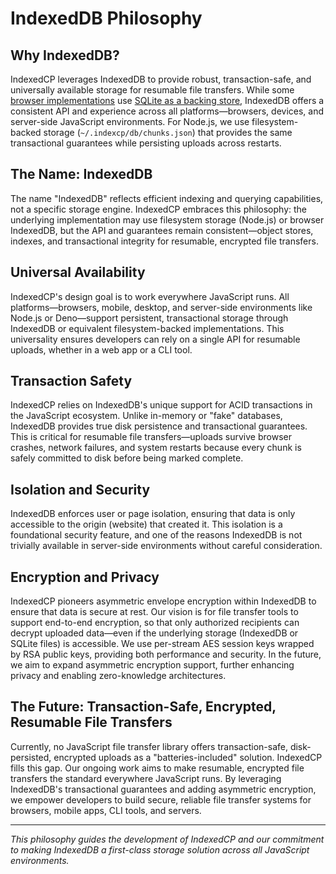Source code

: # IndexedDB Philosophy

## Why IndexedDB?

IndexedCP leverages IndexedDB to provide robust, transaction-safe, and universally available storage for resumable file transfers. While some [browser implementations](https://chromium.googlesource.com/chromium/src/%2B/master/content/browser/indexed_db/docs/README.md) use [SQLite as a backing store](https://developer.chrome.com/blog/deprecating-web-sql/), IndexedDB offers a consistent API and experience across all platforms—browsers, devices, and server-side JavaScript environments. For Node.js, we use filesystem-backed storage (`~/.indexcp/db/chunks.json`) that provides the same transactional guarantees while persisting uploads across restarts.

## The Name: IndexedDB

The name "IndexedDB" reflects efficient indexing and querying capabilities, not a specific storage engine. IndexedCP embraces this philosophy: the underlying implementation may use filesystem storage (Node.js) or browser IndexedDB, but the API and guarantees remain consistent—object stores, indexes, and transactional integrity for resumable, encrypted file transfers.

## Universal Availability

IndexedCP's design goal is to work everywhere JavaScript runs. All platforms—browsers, mobile, desktop, and server-side environments like Node.js or Deno—support persistent, transactional storage through IndexedDB or equivalent filesystem-backed implementations. This universality ensures developers can rely on a single API for resumable uploads, whether in a web app or a CLI tool.

## Transaction Safety

IndexedCP relies on IndexedDB's unique support for ACID transactions in the JavaScript ecosystem. Unlike in-memory or "fake" databases, IndexedDB provides true disk persistence and transactional guarantees. This is critical for resumable file transfers—uploads survive browser crashes, network failures, and system restarts because every chunk is safely committed to disk before being marked complete.

## Isolation and Security

IndexedDB enforces user or page isolation, ensuring that data is only accessible to the origin (website) that created it. This isolation is a foundational security feature, and one of the reasons IndexedDB is not trivially available in server-side environments without careful consideration.

## Encryption and Privacy

IndexedCP pioneers asymmetric envelope encryption within IndexedDB to ensure that data is secure at rest. Our vision is for file transfer tools to support end-to-end encryption, so that only authorized recipients can decrypt uploaded data—even if the underlying storage (IndexedDB or SQLite files) is accessible. We use per-stream AES session keys wrapped by RSA public keys, providing both performance and security. In the future, we aim to expand asymmetric encryption support, further enhancing privacy and enabling zero-knowledge architectures.

## The Future: Transaction-Safe, Encrypted, Resumable File Transfers

Currently, no JavaScript file transfer library offers transaction-safe, disk-persisted, encrypted uploads as a "batteries-included" solution. IndexedCP fills this gap. Our ongoing work aims to make resumable, encrypted file transfers the standard everywhere JavaScript runs. By leveraging IndexedDB's transactional guarantees and adding asymmetric encryption, we empower developers to build secure, reliable file transfer systems for browsers, mobile apps, CLI tools, and servers.

---

*This philosophy guides the development of IndexedCP and our commitment to making IndexedDB a first-class storage solution across all JavaScript environments.*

....

To do: Transcribe the material exactly, keeping every word and none of the pictures.

Solution to this task:
Source code

: # IndexedDB Philosophy

## Why IndexedDB?

IndexedCP leverages IndexedDB to provide robust, transaction-safe, and universally available storage for resumable file transfers. While some [browser implementations](https://chromium.googlesource.com/chromium/src/%2B/master/content/browser/indexed_db/docs/README.md) use [SQLite as a backing store](https://developer.chrome.com/blog/deprecating-web-sql/), IndexedDB offers a consistent API and experience across all platforms—browsers, devices, and server-side JavaScript environments. For Node.js, we use filesystem-backed storage (`~/.indexcp/db/chunks.json`) that provides the same transactional guarantees while persisting uploads across restarts.

## The Name: IndexedDB

The name "IndexedDB" reflects efficient indexing and querying capabilities, not a specific storage engine. IndexedCP embraces this philosophy: the underlying implementation may use filesystem storage (Node.js) or browser IndexedDB, but the API and guarantees remain consistent—object stores, indexes, and transactional integrity for resumable, encrypted file transfers.

## Universal Availability

IndexedCP's design goal is to work everywhere JavaScript runs. All platforms—browsers, mobile, desktop, and server-side environments like Node.js or Deno—support persistent, transactional storage through IndexedDB or equivalent filesystem-backed implementations. This universality ensures developers can rely on a single API for resumable uploads, whether in a web app or a CLI tool.

## Transaction Safety

IndexedCP relies on IndexedDB's unique support for ACID transactions in the JavaScript ecosystem. Unlike in-memory or "fake" databases, IndexedDB provides true disk persistence and transactional guarantees. This is critical for resumable file transfers—uploads survive browser crashes, network failures, and system restarts because every chunk is safely committed to disk before being marked complete.

## Isolation and Security

IndexedDB enforces user or page isolation, ensuring that data is only accessible to the origin (website) that created it. This isolation is a foundational security feature, and one of the reasons IndexedDB is not trivially available in server-side environments without careful consideration.

## Encryption and Privacy

IndexedCP pioneers asymmetric envelope encryption within IndexedDB to ensure that data is secure at rest. Our vision is for file transfer tools to support end-to-end encryption, so that only authorized recipients can decrypt uploaded data—even if the underlying storage (IndexedDB or SQLite files) is accessible. We use per-stream AES session keys wrapped by RSA public keys, providing both performance and security. In the future, we aim to expand asymmetric encryption support, further enhancing privacy and enabling zero-knowledge architectures.

## The Future: Transaction-Safe, Encrypted, Resumable File Transfers

Currently, no JavaScript file transfer library offers transaction-safe, disk-persisted, encrypted uploads as a "batteries-included" solution. IndexedCP fills this gap. Our ongoing work aims to make resumable, encrypted file transfers the standard everywhere JavaScript runs. By leveraging IndexedDB's transactional guarantees and adding asymmetric encryption, we empower developers to build secure, reliable file transfer systems for browsers, mobile apps, CLI tools, and servers.

---

*This philosophy guides the development of IndexedCP and our commitment to making IndexedDB a first-class storage solution across all JavaScript environments.*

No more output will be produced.